▶ _Your objective_: In the records below, find the line holding "typescript, async-await, assignable" and the line holding "Therefore no initial". Set down both, with every line between them, exactly.

▶ _Task data_:
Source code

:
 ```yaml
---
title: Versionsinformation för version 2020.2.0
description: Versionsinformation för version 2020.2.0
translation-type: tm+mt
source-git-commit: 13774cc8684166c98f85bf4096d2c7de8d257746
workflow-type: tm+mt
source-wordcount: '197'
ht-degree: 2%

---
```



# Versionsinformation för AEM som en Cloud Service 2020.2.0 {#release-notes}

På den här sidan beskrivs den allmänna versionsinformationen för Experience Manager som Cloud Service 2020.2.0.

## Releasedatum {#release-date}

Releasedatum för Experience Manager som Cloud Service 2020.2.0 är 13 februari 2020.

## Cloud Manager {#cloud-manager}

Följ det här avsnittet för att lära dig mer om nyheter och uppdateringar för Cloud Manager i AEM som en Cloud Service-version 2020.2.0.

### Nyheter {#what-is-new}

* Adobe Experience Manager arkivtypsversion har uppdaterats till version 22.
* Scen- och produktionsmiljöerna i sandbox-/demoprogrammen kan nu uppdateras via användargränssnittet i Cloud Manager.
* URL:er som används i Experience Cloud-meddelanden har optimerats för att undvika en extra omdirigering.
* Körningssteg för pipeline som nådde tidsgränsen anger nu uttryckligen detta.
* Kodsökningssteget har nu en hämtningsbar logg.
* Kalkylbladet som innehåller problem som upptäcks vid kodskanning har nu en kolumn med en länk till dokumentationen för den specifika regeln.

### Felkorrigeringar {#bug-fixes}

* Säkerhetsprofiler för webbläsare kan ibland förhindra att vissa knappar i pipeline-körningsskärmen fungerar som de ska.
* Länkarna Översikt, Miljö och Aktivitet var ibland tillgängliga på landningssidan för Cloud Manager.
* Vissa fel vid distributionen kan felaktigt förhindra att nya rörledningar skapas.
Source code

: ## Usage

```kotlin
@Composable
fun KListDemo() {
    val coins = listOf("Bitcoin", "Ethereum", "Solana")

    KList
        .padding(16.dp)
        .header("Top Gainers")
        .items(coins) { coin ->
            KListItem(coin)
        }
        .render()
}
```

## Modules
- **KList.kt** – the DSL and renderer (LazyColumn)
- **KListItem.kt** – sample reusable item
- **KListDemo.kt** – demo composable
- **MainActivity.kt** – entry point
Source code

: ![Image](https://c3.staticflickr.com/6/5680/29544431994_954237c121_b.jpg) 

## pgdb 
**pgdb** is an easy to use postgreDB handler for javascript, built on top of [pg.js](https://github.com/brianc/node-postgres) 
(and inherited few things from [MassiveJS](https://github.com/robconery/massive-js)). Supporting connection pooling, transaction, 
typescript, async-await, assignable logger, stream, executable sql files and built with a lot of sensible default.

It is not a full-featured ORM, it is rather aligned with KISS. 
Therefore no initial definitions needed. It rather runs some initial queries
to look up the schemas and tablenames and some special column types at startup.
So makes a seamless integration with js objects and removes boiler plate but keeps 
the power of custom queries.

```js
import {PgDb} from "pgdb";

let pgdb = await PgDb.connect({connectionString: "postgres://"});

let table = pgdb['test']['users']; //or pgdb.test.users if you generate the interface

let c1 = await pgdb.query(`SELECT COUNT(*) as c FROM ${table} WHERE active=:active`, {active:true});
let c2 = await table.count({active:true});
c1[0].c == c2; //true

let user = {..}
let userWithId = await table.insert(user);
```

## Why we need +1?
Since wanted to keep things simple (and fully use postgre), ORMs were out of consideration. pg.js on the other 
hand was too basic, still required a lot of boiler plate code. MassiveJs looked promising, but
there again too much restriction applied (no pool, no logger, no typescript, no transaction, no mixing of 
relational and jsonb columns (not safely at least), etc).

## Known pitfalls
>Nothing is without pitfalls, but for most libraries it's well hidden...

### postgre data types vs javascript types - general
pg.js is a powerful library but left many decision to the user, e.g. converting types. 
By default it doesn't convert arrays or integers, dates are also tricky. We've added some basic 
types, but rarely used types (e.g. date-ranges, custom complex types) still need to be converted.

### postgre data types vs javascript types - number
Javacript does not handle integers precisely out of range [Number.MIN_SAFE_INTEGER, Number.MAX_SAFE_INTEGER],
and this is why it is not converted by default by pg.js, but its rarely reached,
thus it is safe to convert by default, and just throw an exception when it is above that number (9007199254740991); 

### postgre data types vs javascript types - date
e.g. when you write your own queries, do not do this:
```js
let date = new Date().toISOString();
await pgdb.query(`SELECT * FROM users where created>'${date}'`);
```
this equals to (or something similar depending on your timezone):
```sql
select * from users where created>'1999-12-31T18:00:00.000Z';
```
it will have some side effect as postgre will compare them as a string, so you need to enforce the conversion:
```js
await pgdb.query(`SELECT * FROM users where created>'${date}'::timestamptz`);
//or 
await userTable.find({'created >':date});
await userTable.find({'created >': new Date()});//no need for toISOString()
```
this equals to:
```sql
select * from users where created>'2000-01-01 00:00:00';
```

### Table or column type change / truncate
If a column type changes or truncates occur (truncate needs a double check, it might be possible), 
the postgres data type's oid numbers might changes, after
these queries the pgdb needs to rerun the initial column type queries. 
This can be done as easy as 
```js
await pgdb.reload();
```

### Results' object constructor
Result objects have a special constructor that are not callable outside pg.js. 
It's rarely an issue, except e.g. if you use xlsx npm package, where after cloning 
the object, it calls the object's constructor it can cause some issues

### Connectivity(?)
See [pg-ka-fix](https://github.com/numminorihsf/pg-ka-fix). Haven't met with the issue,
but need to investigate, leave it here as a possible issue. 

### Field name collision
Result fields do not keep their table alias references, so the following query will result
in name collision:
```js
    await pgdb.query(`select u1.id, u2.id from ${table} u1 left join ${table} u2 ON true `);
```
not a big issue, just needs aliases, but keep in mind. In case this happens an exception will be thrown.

▶ _Completed exercise_:
typescript, async-await, assignable logger, stream, executable sql files and built with a lot of sensible default.

It is not a full-featured ORM, it is rather aligned with KISS. 
Therefore no initial definitions needed. It rather runs some initial queries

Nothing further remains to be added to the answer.